↓↓↓

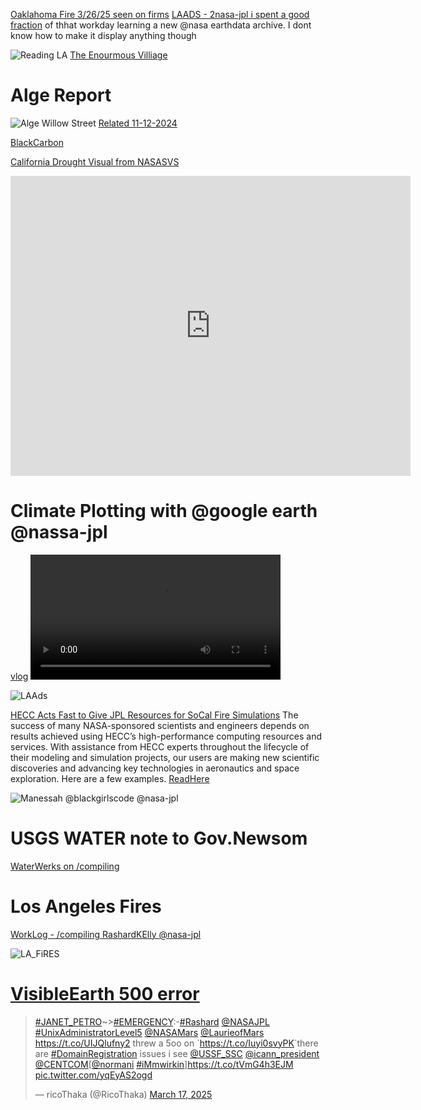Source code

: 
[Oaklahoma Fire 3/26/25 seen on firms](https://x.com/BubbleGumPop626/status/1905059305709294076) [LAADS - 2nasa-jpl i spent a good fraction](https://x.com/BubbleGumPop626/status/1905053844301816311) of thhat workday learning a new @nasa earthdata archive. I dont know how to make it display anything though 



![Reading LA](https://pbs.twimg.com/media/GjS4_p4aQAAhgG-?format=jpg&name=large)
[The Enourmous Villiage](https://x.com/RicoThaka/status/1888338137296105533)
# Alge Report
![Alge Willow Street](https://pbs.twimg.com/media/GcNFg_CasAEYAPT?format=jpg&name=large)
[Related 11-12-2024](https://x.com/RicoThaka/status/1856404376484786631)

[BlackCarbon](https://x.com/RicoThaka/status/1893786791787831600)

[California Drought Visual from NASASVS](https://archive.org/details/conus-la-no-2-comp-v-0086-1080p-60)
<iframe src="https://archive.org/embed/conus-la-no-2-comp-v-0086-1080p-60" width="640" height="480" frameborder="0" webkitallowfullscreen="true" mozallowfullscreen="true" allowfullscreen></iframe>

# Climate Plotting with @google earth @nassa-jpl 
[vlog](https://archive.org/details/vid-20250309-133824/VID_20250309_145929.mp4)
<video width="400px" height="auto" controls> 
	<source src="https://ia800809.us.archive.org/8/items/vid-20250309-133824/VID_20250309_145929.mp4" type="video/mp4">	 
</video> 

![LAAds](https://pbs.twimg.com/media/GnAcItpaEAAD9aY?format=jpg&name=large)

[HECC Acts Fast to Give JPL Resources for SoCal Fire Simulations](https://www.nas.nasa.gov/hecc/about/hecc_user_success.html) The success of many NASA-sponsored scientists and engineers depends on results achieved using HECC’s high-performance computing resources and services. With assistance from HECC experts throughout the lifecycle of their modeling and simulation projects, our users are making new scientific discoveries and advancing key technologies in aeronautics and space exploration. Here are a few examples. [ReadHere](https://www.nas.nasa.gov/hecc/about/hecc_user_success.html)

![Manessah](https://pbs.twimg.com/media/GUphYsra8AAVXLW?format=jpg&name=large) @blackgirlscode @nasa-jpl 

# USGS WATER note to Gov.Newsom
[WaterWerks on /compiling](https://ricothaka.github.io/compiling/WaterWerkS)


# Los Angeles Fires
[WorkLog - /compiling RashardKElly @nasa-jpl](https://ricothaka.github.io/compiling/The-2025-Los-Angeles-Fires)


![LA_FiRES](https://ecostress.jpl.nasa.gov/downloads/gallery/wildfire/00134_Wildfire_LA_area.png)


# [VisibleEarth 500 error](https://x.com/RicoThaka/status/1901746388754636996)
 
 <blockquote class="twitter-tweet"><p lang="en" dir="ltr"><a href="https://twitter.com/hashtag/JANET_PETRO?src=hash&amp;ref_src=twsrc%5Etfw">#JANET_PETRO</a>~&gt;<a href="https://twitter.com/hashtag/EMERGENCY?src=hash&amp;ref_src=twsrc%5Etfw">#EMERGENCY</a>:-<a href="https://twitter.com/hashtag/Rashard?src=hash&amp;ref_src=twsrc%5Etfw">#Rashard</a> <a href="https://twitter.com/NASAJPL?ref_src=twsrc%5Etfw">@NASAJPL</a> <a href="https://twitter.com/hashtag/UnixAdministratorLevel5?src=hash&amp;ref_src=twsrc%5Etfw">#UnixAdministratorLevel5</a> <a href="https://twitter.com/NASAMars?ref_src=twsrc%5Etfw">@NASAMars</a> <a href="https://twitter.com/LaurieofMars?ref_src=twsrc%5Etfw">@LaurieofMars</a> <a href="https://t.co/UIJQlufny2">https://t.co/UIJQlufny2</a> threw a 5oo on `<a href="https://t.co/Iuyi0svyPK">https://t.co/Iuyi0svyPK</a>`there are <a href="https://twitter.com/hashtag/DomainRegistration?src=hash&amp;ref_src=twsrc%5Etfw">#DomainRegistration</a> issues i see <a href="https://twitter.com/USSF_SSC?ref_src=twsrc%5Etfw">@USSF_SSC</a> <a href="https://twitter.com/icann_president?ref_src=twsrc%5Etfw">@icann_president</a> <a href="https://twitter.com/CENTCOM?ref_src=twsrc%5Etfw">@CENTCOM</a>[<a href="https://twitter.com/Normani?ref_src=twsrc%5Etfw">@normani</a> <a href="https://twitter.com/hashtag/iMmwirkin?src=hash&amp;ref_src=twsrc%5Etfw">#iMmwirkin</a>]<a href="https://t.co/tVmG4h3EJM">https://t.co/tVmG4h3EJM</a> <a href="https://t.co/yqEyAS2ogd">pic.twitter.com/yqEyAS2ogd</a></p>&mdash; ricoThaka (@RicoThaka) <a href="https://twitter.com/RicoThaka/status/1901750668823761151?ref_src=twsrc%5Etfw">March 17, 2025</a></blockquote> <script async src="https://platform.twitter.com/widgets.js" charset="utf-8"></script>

↑↑↑
↓↓↓

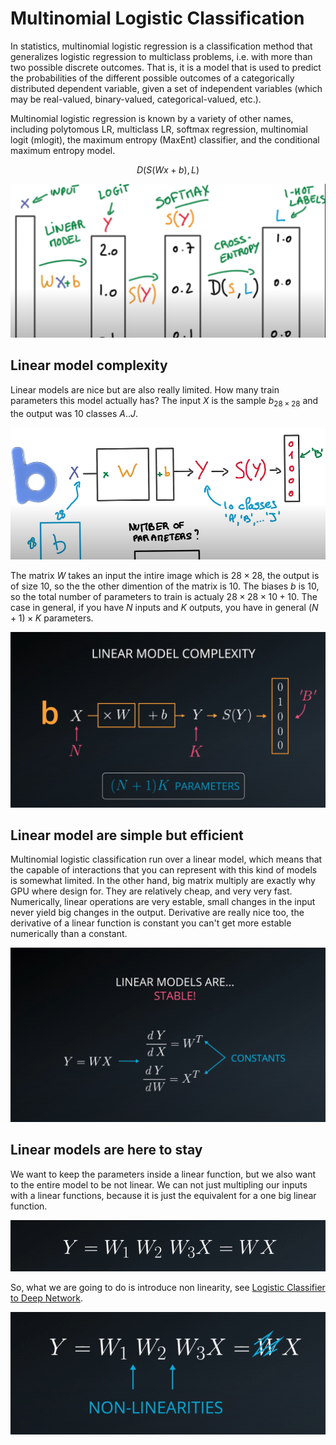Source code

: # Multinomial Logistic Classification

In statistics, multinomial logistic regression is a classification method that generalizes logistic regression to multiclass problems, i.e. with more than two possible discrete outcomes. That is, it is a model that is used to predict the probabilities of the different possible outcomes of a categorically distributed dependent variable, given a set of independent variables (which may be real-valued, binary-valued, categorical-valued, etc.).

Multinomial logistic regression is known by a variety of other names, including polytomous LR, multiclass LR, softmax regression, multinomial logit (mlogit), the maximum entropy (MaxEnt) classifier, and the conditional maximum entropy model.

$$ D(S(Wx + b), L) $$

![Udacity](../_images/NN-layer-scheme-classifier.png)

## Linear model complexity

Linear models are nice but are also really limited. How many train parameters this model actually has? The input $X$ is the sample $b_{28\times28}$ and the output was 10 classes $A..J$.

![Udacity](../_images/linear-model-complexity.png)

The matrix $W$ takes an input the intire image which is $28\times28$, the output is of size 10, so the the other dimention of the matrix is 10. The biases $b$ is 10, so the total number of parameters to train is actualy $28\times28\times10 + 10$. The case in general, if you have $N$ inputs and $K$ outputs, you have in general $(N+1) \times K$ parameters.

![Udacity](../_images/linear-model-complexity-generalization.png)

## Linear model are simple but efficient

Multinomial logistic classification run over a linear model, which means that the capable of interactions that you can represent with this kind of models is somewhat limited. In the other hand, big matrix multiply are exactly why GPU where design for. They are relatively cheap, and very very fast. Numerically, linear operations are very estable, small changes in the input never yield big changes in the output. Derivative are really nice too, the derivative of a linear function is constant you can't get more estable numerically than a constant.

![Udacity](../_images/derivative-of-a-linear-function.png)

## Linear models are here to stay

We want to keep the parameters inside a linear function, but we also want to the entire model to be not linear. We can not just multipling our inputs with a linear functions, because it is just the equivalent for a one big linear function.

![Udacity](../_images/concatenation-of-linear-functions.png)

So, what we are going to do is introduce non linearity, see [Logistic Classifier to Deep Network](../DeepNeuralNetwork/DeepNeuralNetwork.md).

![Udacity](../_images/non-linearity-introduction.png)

↑↑↑
↓↓↓

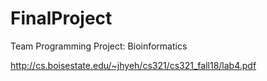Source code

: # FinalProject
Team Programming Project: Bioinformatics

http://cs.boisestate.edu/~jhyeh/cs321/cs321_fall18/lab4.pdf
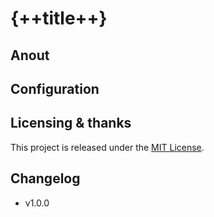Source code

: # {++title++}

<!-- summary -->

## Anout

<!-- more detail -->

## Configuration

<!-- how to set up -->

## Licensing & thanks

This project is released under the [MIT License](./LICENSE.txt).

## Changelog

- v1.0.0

↑↑↑

▸ **HOW TO COMPLETE THIS TASK**:
The lines to return are those with the string "multiclass" in them; copy each from the entries above.

▸ **TASK SOLUTION**:
In statistics, multinomial logistic regression is a classification method that generalizes logistic regression to multiclass problems, i.e. with more than two possible discrete outcomes. That is, it is a model that is used to predict the probabilities of the different possible outcomes of a categorically distributed dependent variable, given a set of independent variables (which may be real-valued, binary-valued, categorical-valued, etc.).
Multinomial logistic regression is known by a variety of other names, including polytomous LR, multiclass LR, softmax regression, multinomial logit (mlogit), the maximum entropy (MaxEnt) classifier, and the conditional maximum entropy model.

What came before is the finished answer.